----- Input for this task

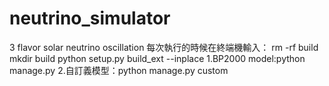 # neutrino_simulator
3 flavor solar neutrino oscillation
每次執行的時候在終端機輸入：
rm -rf build
mkdir build
python setup.py build_ext --inplace
1.BP2000 model:python manage.py 
2.自訂義模型：python manage.py custom
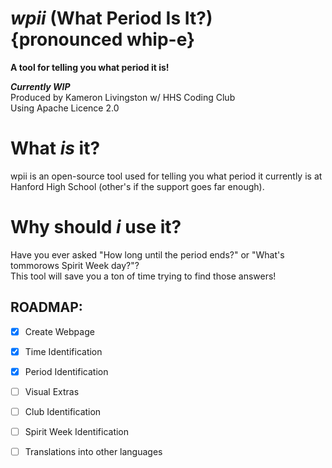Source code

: # *wpii* (What Period Is It?) {pronounced whip-e}
**A tool for telling you what period it is!**

***Currently WIP***<br>
Produced by Kameron Livingston w/ HHS Coding Club<br>
Using Apache Licence 2.0 <br>

# What ***is*** it?
wpii is an open-source tool used for telling you what period it currently is at Hanford High School (other's if the support goes far enough).

# Why should ***i*** use it?
Have you ever asked "How long until the period ends?" or "What's tommorows Spirit Week day?"? <br>
This tool will save you a ton of time trying to find those answers!

## **ROADMAP:**
- [x] Create Webpage
- [x] Time Identification
- [x] Period Identification
- [ ] Visual Extras
- [ ] Club Identification
- [ ] Spirit Week Identification
- [ ] Translations into other languages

----------

◆ To do
Beginning with the line that contains "3 flavor solar neutrino oscillation", print exactly every line through the end of the records, both included. Omit the pictures.

◆ Solved exercise
3 flavor solar neutrino oscillation
每次執行的時候在終端機輸入：
rm -rf build
mkdir build
python setup.py build_ext --inplace
1.BP2000 model:python manage.py 
2.自訂義模型：python manage.py custom
Source code

: # *wpii* (What Period Is It?) {pronounced whip-e}
**A tool for telling you what period it is!**

***Currently WIP***<br>
Produced by Kameron Livingston w/ HHS Coding Club<br>
Using Apache Licence 2.0 <br>

# What ***is*** it?
wpii is an open-source tool used for telling you what period it currently is at Hanford High School (other's if the support goes far enough).

# Why should ***i*** use it?
Have you ever asked "How long until the period ends?" or "What's tommorows Spirit Week day?"? <br>
This tool will save you a ton of time trying to find those answers!

## **ROADMAP:**
- [x] Create Webpage
- [x] Time Identification
- [x] Period Identification
- [ ] Visual Extras
- [ ] Club Identification
- [ ] Spirit Week Identification
- [ ] Translations into other languages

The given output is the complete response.